Your assignment — Nothing but the text should be carried over: reproduce all the data exactly and leave out every image.

Data supplied —

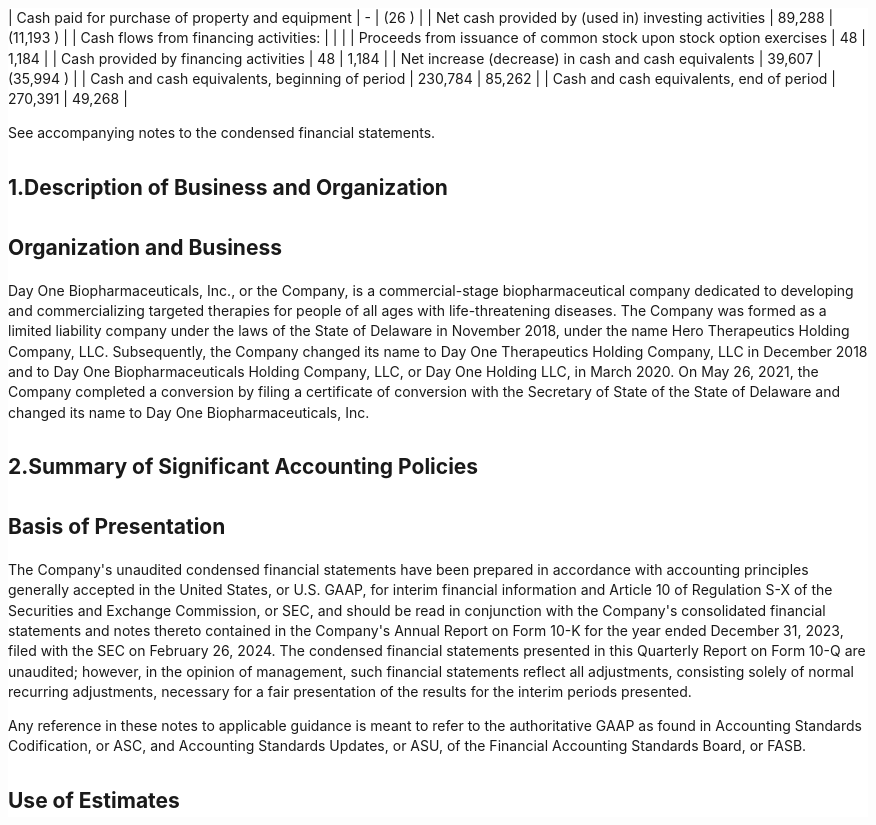 | Cash paid for purchase of property and equipment | - | (26 ) |
| Net cash provided by (used in) investing activities | 89,288 | (11,193 ) |
| Cash flows from financing activities: |  |  |
| Proceeds from issuance of common stock upon stock option exercises | 48 | 1,184 |
| Cash provided by financing activities | 48 | 1,184 |
| Net increase (decrease) in cash and cash equivalents | 39,607 | (35,994 ) |
| Cash and cash equivalents, beginning of period | 230,784 | 85,262 |
| Cash and cash equivalents, end of period | 270,391 | 49,268 |

See accompanying notes to the condensed financial statements.

1.Description of Business and Organization
------------------------------------------

Organization and Business
-------------------------

Day One Biopharmaceuticals, Inc., or the Company, is a commercial-stage biopharmaceutical company dedicated to developing and commercializing targeted therapies for people of all ages with life-threatening diseases. The Company was formed as a limited liability company under the laws of the State of Delaware in November 2018, under the name Hero Therapeutics Holding Company, LLC. Subsequently, the Company changed its name to Day One Therapeutics Holding Company, LLC in December 2018 and to Day One Biopharmaceuticals Holding Company, LLC, or Day One Holding LLC, in March 2020. On May 26, 2021, the Company completed a conversion by filing a certificate of conversion with the Secretary of State of the State of Delaware and changed its name to Day One Biopharmaceuticals, Inc.

2.Summary of Significant Accounting Policies
--------------------------------------------

Basis of Presentation
---------------------

The Company's unaudited condensed financial statements have been prepared in accordance with accounting principles generally accepted in the United States, or U.S. GAAP, for interim financial information and Article 10 of Regulation S-X of the Securities and Exchange Commission, or SEC, and should be read in conjunction with the Company's consolidated financial statements and notes thereto contained in the Company's Annual Report on Form 10-K for the year ended December 31, 2023, filed with the SEC on February 26, 2024. The condensed financial statements presented in this Quarterly Report on Form 10-Q are unaudited; however, in the opinion of management, such financial statements reflect all adjustments, consisting solely of normal recurring adjustments, necessary for a fair presentation of the results for the interim periods presented.

Any reference in these notes to applicable guidance is meant to refer to the authoritative GAAP as found in Accounting Standards Codification, or ASC, and Accounting Standards Updates, or ASU, of the Financial Accounting Standards Board, or FASB.

Use of Estimates
----------------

Response —
 | Cash paid for purchase of property and equipment | - | (26 ) |
| Net cash provided by (used in) investing activities | 89,288 | (11,193 ) |
| Cash flows from financing activities: |  |  |
| Proceeds from issuance of common stock upon stock option exercises | 48 | 1,184 |
| Cash provided by financing activities | 48 | 1,184 |
| Net increase (decrease) in cash and cash equivalents | 39,607 | (35,994 ) |
| Cash and cash equivalents, beginning of period | 230,784 | 85,262 |
| Cash and cash equivalents, end of period | 270,391 | 49,268 |

See accompanying notes to the condensed financial statements.

1.Description of Business and Organization
------------------------------------------

Organization and Business
-------------------------

Day One Biopharmaceuticals, Inc., or the Company, is a commercial-stage biopharmaceutical company dedicated to developing and commercializing targeted therapies for people of all ages with life-threatening diseases. The Company was formed as a limited liability company under the laws of the State of Delaware in November 2018, under the name Hero Therapeutics Holding Company, LLC. Subsequently, the Company changed its name to Day One Therapeutics Holding Company, LLC in December 2018 and to Day One Biopharmaceuticals Holding Company, LLC, or Day One Holding LLC, in March 2020. On May 26, 2021, the Company completed a conversion by filing a certificate of conversion with the Secretary of State of the State of Delaware and changed its name to Day One Biopharmaceuticals, Inc.

2.Summary of Significant Accounting Policies
--------------------------------------------

Basis of Presentation
---------------------

The Company's unaudited condensed financial statements have been prepared in accordance with accounting principles generally accepted in the United States, or U.S. GAAP, for interim financial information and Article 10 of Regulation S-X of the Securities and Exchange Commission, or SEC, and should be read in conjunction with the Company's consolidated financial statements and notes thereto contained in the Company's Annual Report on Form 10-K for the year ended December 31, 2023, filed with the SEC on February 26, 2024. The condensed financial statements presented in this Quarterly Report on Form 10-Q are unaudited; however, in the opinion of management, such financial statements reflect all adjustments, consisting solely of normal recurring adjustments, necessary for a fair presentation of the results for the interim periods presented.

Any reference in these notes to applicable guidance is meant to refer to the authoritative GAAP as found in Accounting Standards Codification, or ASC, and Accounting Standards Updates, or ASU, of the Financial Accounting Standards Board, or FASB.

Use of Estimates
----------------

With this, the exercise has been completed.